Evite células que parecem estar fazendo blubbing ou células que estejam em contato com outras células. Para controlar o estresse da cisalhamento, configure um sistema de perfusão de gravidade conectando um cilindro de seringa graduado de 30 mililitros a uma trava Luer de três vias equipada com tubos de microbore. Em seguida, conecte o cilindro graduado à gaiola de Faraday em torno da plataforma de eletrofisiologia usando fita dupla face.
Antes de inserir a tubulação na câmara MPP, preencha a seringa e tubos com solução BAF. Em seguida, insira a tubulação no orifício de entrada da câmara de fluxo MPP da peça A.Preencha a câmara de fluxo MPP com solução, de tal forma que ela esteja sendo removida no reservatório de vácuo. Pare o fluxo para a câmara e recarrete o cilindro graduado até a marca máxima.
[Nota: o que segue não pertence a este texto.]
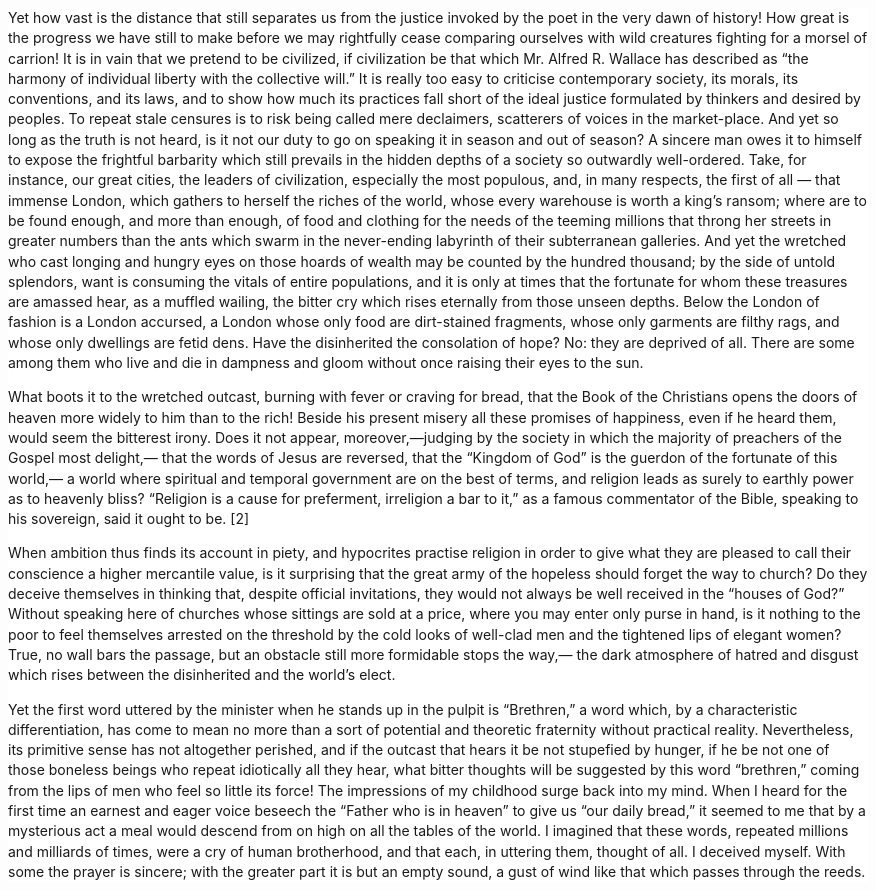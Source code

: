 Yet how vast is the distance that still separates us from the justice invoked by the poet in the very dawn of history! How great is the progress we have still to make before we may rightfully cease comparing ourselves with wild creatures fighting for a morsel of carrion! It is in vain that we pretend to be civilized, if civilization be that which Mr. Alfred R. Wallace has described as “the harmony of individual liberty with the collective will.” It is really too easy to criticise contemporary society, its morals, its conventions, and its laws, and to show how much its practices fall short of the ideal justice formulated by thinkers and desired by peoples. To repeat stale censures is to risk being called mere declaimers, scatterers of voices in the market-place. And yet so long as the truth is not heard, is it not our duty to go on speaking it in season and out of season? A sincere man owes it to himself to expose the frightful barbarity which still prevails in the hidden depths of a society so outwardly well-ordered. Take, for instance, our great cities, the leaders of civilization, especially the most populous, and, in many respects, the first of all — that immense London, which gathers to herself the riches of the world, whose every warehouse is worth a king’s ransom; where are to be found enough, and more than enough, of food and clothing for the needs of the teeming millions that throng her streets in greater numbers than the ants which swarm in the never-ending labyrinth of their subterranean galleries. And yet the wretched who cast longing and hungry eyes on those hoards of wealth may be counted by the hundred thousand; by the side of untold splendors, want is consuming the vitals of entire populations, and it is only at times that the fortunate for whom these treasures are amassed hear, as a muffled wailing, the bitter cry which rises eternally from those unseen depths. Below the London of fashion is a London accursed, a London whose only food are dirt-stained fragments, whose only garments are filthy rags, and whose only dwellings are fetid dens. Have the disinherited the consolation of hope? No: they are deprived of all. There are some among them who live and die in dampness and gloom without once raising their eyes to the sun.

What boots it to the wretched outcast, burning with fever or craving for bread, that the Book of the Christians opens the doors of heaven more widely to him than to the rich! Beside his present misery all these promises of happiness, even if he heard them, would seem the bitterest irony. Does it not appear, moreover,—judging by the society in which the majority of preachers of the Gospel most delight,— that the words of Jesus are reversed, that the “Kingdom of God” is the guerdon of the fortunate of this world,— a world where spiritual and temporal government are on the best of terms, and religion leads as surely to earthly power as to heavenly bliss? “Religion is a cause for preferment, irreligion a bar to it,” as a famous commentator of the Bible, speaking to his sovereign, said it ought to be. [2]

When ambition thus finds its account in piety, and hypocrites practise religion in order to give what they are pleased to call their conscience a higher mercantile value, is it surprising that the great army of the hopeless should forget the way to church? Do they deceive themselves in thinking that, despite official invitations, they would not always be well received in the “houses of God?” Without speaking here of churches whose sittings are sold at a price, where you may enter only purse in hand, is it nothing to the poor to feel themselves arrested on the threshold by the cold looks of well-clad men and the tightened lips of elegant women? True, no wall bars the passage, but an obstacle still more formidable stops the way,— the dark atmosphere of hatred and disgust which rises between the disinherited and the world’s elect.

Yet the first word uttered by the minister when he stands up in the pulpit is “Brethren,” a word which, by a characteristic differentiation, has come to mean no more than a sort of potential and theoretic fraternity without practical reality. Nevertheless, its primitive sense has not altogether perished, and if the outcast that hears it be not stupefied by hunger, if he be not one of those boneless beings who repeat idiotically all they hear, what bitter thoughts will be suggested by this word “brethren,” coming from the lips of men who feel so little its force! The impressions of my childhood surge back into my mind. When I heard for the first time an earnest and eager voice beseech the “Father who is in heaven” to give us “our daily bread,” it seemed to me that by a mysterious act a meal would descend from on high on all the tables of the world. I imagined that these words, repeated millions and milliards of times, were a cry of human brotherhood, and that each, in uttering them, thought of all. I deceived myself. With some the prayer is sincere; with the greater part it is but an empty sound, a gust of wind like that which passes through the reeds.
Calcule a taxa de fluxo manualmente usando um cronômetro permitindo que a solução flua através da câmara a uma determinada altura do cilindro de seringa. Levante ou baixe a seringa para alterar o fluxo e calcular o estresse da cisalhamento em uma câmara paralela usando esta equação. Repita este processo até encontrar um nível desejado de estresse de tesoura.
Posteriormente, transfira uma câmara montada contendo células aderidas para o estágio do microscópio da plataforma de eletrofisiologia. E insira a tubulação, pré-preenchida com solução BAF, no orifício da peça A.Então, encha a câmara e lave as células com 10 mililitros de solução BAF, simultaneamente. Uma vez que a configuração de patch desejada seja obtida com sucesso, permita que as correntes do canal se estabilizem em um banho estático à temperatura ambiente.
Assim que as correntes se estabilizarem, aplique a tesoura de forma escalada, permitindo que a corrente aumentada se estabilize antes do próximo passo do aumento do estresse da tesoura. Remova a exposição da cisalhamento às células parando o fluxo para a câmara, permitindo que as correntes de canais mecanosensíveis retornem às correntes de base observadas no banho estático. Mostrado aqui é uma gravação bruta representativa da corrente Kir de uma célula mesentórica endotelial do rato primário com notável corrente de vazamento linear para fora.
Uma rampa de 140 negativos para 40 mililitros positivos foi aplicada no patch acima de 400 milissegundos. A corrente de vazamento impede a análise da atividade real do canal Kir. Para subtrair a corrente de vazamento, primeiro calcule a condutância linear da corrente de vazamento.
Inclinação G múltipla por tensões correspondentes de todo o traço bruto para traçar a corrente de vazamento nos dados brutos. A linha deve sobrepor exatamente o vazamento linear externo. Em seguida, subtraia a corrente de vazamento plotada de todo o traço para que a corrente externa linear seja cerca de zero picoamperes por picofarad, e a corrente Kir real pode ser analisada.
A coisa mais importante a ser lembrada ao tentar este procedimento é posicionar corretamente o vidro de cobertura na câmara para que as células sejam acessíveis para experimentos. Além disso, certifique-se de que o deslizamento da tampa está adequadamente aderido à peça D, de tal forma que o fluxo de fluido não interrompa o vidro de cobertura contendo células.